Regulatory changes are not normally the concern of a strategic foresight consultancy, but the possible departure of the United Kingdom from the European Union is a once in a lifetime event. Brexit’s effect on global financial institutions is worth an examination to help inform strategic decisions that may need to be made about the future. As financial institutions (FIs) are mandated by current regulations to have contingency plans, it is helpful to think about how these institutions can survive and how they can even excel in this time of uncertainty.

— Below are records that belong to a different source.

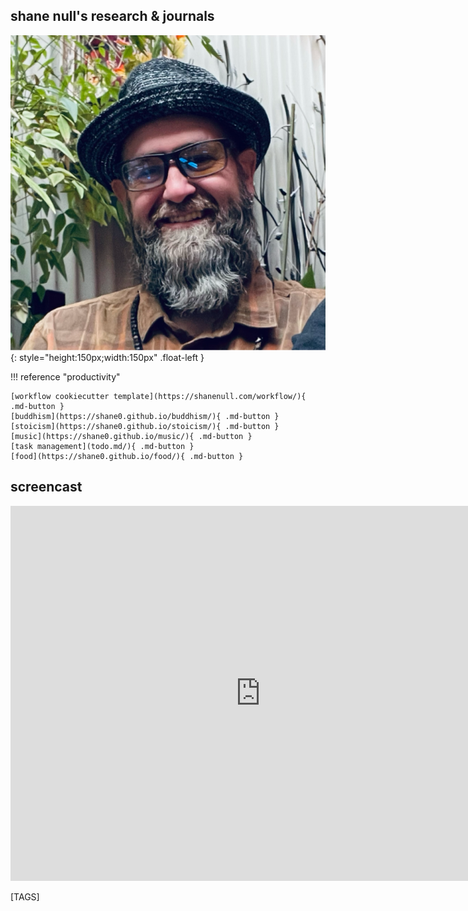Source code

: 
## shane null's research & journals

![shane null](images/shane0.png){: style="height:150px;width:150px" .float-left }

!!! reference "productivity"

    [workflow cookiecutter template](https://shanenull.com/workflow/){ .md-button } 
    [buddhism](https://shane0.github.io/buddhism/){ .md-button } 
    [stoicism](https://shane0.github.io/stoicism/){ .md-button }
    [music](https://shane0.github.io/music/){ .md-button } 
    [task management](todo.md/){ .md-button } 
    [food](https://shane0.github.io/food/){ .md-button } 

## screencast

<iframe width="800" height="600" src="https://www.youtube.com/embed/ET8tI10G0lo" title="shanenull.com screencast" frameborder="0" allow="accelerometer; autoplay; clipboard-write; encrypted-media; gyroscope; picture-in-picture; web-share" allowfullscreen></iframe>

[TAGS]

Passporting has been a major driver of the growth of London as a FinTech hub. Henry Kravis, co-CEO of KKR, stated that he expects 20% of London’s financial sector to leave “because they need that passport to operate on the continent.” In the City of London 11% of workers hail from a different country in the EU. Post Brexit, the right of these employees to continue working in the City will be up in the air. What effect will the end of passporting have on financial services firms in Europe?
What is Passporting?
Passporting is the popular term used to describe the right of a firm operating in a European Economic Area (EEA) state to conduct permitted activities in any other EEA state by either exercising the right of establishment (of a branch and/or agents) or providing cross-border services. This right only exists for as long as the UK is a member of the EEA. UK-licensed banks (those with UK headquarters or foreign headquarters) would need to seek extra licenses from the EEA member state in which they want to do business in order to offer financial services in that member state.
This decision manifests itself through an FI’s decision to conduct operations in another country as either a branch or a subsidiary. A branch takes advantage of passporting, where a subsidiary must submit to local licensing rules and regulations. Many large foreign banks operate in the UK as branches. Deutsche Bank, for example, derives 19% of its net revenue from the UK and operates as a branch.
Passporting works both ways. Many European banks operate branches in London under passporting, and many UK-based banks utilize the regulatory framework to have branches throughout Europe.
For more than a century, the City of London has dominated other European capitals in terms of financial services. Brexit could be the opportunity that these cities have been waiting for. While it would be in the UK’s interest to negotiate an arrangement equivalent to passporting with the EEA, they are likely to encounter resistance from countries who see Brexit as a chance to substantially increase jobs and income tax bases.
While Brexit would allow the UK to relax capital rules that limit bankers’ bonuses, it may not be enough to compensate for increased regulatory costs. Ireland, an EAA member, is in the same time zone as the City of London and has a low (12.5%) corporate tax rate that has already made it the ideal place for European headquarters for many foreign companies.
End of Local FinTech
Many financially oriented startups call London home. They do so because of the quality of talent, availability of capital, and the local regulatory environment. By being based in the UK, these startups can access the entire EEA from one location. This has driven the dramatic growth of companies like Azimo, Ensygnia, Judo Payments, and others. The screencap of the Monese website below is illustrative of this:
These companies will be faced with a choice to either move or only serve the local market. As most startups are cash-strapped and facing financing headwinds driven by Brexit-driven uncertainty, they will be unable to relocate.
Who Wins in the Possible Future?
In the low-growth environment expected post Brexit, banks and insurance companies are likely to be especially hard hit. Following the June 23rd referendum, the banks and insurers on the FTSE suffered higher declines in their stock price than other non-financial corporations.
The end of passporting will create constraints, but constraints create innovation. International expansion and growth of local financial firms inspires competition based on price. A forced hard look at the local market will lead UK FIs to the opportunity at hand. Focusing on international growth fails to take advantage of the changes occurring at home.
Demographics will have a large impact on any future scenario. With the percentage of people over the age of 80 set to double in the next twenty years, how are customer experiences being simplified and adapted? There is a huge intergenerational wealth transfer expected to occur from boomers to millennials, but before that happens, there will be an intergender wealth transfer driven by the lower life expectancy of men compared to women. How can FIs be prepared to address those needs?
While Brexit-led uncertainty has driven declines in property value locally, ownership of this property is still beyond the reach of many. What kind of products and services will help to finance the life goals of digital natives, and will these new products and services replace the mortgage?
With an increased reliance on the local market to drive growth, market players will be forced to create compelling customer experiences that drive increased engagement. Market events like this reinforce the need to create signature customer experiences that drive brands and create customer loyalty.